One year ago the rumblings coming out of the Raptors camp were very positive. The team had just incorporated several new bodies and Sam Mitchell and the staff were preaching certain attributes that the team would carry. Of course, a year ago Sam wasn’t concerned about scoring, and went on to say that the Raptors and its players could expect to shoot the lights out of most people as long as they got somewhere along the lines of 100 shots per game.
It was one of the most talked about strategies coming out of camp. Now, I have no doubt that Coach Mitchell was exaggerating on some level about hoisting up that many shots, but eventually the Raptors adjusted a little down from that to become one of the most efficient teams. If nothing else, aiming for those 100 shots made sure that the Raptors were relatively well conditioned for most of the year.
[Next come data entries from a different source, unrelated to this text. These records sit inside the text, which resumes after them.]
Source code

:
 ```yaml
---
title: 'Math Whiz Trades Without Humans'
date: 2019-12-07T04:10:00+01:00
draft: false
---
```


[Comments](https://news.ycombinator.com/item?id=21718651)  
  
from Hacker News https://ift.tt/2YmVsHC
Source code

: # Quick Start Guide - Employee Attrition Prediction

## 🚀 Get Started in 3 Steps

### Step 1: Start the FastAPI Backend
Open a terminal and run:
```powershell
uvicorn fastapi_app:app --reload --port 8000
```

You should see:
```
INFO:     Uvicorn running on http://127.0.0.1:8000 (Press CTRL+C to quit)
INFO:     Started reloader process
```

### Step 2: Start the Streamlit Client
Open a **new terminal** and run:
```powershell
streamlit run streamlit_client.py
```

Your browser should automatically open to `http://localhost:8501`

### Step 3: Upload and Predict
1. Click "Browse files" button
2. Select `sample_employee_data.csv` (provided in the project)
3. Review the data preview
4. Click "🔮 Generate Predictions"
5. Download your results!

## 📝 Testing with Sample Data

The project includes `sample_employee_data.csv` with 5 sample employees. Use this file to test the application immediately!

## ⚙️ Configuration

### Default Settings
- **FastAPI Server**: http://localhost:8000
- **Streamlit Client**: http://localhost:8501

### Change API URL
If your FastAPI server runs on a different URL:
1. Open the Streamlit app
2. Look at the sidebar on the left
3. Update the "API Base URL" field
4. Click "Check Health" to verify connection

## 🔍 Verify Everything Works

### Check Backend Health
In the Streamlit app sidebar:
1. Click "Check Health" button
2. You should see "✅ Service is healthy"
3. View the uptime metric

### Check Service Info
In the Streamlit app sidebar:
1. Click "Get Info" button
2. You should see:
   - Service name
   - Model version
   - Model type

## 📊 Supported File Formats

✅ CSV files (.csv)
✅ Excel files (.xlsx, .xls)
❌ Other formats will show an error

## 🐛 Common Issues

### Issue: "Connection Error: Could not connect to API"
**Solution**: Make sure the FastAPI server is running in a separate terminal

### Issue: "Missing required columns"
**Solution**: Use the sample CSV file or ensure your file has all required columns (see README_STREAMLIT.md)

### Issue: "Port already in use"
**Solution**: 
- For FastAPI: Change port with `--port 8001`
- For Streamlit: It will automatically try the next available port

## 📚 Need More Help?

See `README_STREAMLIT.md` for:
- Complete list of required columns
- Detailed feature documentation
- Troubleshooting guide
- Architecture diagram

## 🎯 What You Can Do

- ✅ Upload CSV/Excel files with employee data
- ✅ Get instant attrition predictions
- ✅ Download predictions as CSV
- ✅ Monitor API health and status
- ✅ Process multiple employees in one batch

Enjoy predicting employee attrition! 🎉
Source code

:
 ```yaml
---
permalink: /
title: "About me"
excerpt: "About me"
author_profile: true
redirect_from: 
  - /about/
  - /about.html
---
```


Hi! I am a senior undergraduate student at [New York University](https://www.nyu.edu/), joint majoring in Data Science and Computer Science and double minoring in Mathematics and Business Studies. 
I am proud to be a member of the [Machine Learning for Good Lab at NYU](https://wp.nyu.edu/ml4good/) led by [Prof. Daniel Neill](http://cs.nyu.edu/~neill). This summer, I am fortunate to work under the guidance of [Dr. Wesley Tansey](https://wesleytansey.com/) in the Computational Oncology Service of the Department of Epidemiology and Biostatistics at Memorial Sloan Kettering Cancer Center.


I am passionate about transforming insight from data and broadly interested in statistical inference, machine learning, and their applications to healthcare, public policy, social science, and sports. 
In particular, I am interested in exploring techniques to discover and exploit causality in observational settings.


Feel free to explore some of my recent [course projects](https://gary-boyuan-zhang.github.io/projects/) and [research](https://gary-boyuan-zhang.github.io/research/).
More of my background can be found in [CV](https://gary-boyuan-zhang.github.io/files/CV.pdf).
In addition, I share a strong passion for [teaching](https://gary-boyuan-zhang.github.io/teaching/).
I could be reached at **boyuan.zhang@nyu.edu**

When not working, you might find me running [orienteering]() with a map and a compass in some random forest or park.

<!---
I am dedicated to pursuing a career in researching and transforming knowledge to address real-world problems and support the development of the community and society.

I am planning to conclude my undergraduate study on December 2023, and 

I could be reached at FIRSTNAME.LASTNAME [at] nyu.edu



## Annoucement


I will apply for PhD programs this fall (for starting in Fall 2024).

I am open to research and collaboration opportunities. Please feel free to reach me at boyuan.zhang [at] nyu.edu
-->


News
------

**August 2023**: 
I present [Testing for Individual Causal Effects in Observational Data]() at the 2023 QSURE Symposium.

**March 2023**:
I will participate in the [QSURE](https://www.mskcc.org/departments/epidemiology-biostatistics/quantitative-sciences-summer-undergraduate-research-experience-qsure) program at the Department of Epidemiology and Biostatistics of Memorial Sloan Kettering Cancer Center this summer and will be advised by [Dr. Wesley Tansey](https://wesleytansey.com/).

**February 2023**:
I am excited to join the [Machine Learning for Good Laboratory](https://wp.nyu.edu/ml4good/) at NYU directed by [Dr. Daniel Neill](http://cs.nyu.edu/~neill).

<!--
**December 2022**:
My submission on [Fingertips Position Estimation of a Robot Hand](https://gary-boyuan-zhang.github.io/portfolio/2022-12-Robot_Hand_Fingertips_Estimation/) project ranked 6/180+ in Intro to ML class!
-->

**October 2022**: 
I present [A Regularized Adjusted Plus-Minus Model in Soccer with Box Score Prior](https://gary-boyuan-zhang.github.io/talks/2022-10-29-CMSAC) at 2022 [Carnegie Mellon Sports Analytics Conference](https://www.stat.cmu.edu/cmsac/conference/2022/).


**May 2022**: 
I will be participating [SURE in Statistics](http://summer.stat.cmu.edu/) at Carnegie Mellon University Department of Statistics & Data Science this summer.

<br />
However, I’m sure we also remember the defensive report cards that were supposedly employed for the entire year and how they helped the Raptors in various areas.
There are a couple things to remember when looking towards this year and comparing to last year. For starters, for the first two months the Raptors were a horrible defensive team due to a lack of established chemistry. We can all agree that Bargnani getting more minutes didn’t really change anything on the defensive side of things. However, few remember the emergence of Rasho Nesterovich to bark out orders and defensive schemes which did help. As a result, last year numbers might look a bit skewed due to that late (about mid-December) establishment of defensive cohesiveness and communication. Luckily, the Raptors received a great lockdown defender in the form of Carlos Delfino. If anyone caught the Argentinians and how Delfino kept up with Kobe Bryant they would be impressed with the Argentine’s man-on defense capabilities.
Perhaps the biggest item that we should look at are the playoff games that the Raptors played last year. It’s important to recognize that due to the nature of playoff games, coaches and the flaws of a team are going to be fully exposed and exploited due the fact you’re playing the same opponent for 7 games straight. If we remember back to the Vince Carter era, it was during the Knicks series that Toronto fans saw the Knicks play aggressive D on Vince, forcing the other Raptors to step up. This strategy became employed by just about everyone during the following year. It’s here where most of my concern lies. The Raptors are currently very focused on defense, but I believe they need to concern themselves quite a bit with seeing a lot of zone coverage, along with a lot of doubling down on Chris Bosh immediately after he receives a pass. After all, the Raptors managed to keep the Nets at an average of about 96.2 pts per game, while the Raptors themselves only managed an average of 90.8 (averages courtesy of Raptors.com), well below their seasonal average (99.5 pts per game). There are questions I have with regards to how the Raptors plan to attack a very good zone defense that will hound them throughout the game. In fact, if either of the European Squads can employ that kind of intense defensive scheme for an entire game, it’ll hopefully give us a deeper insight into whether the Raptors have figured learned from their playoff series with the Nets a year ago.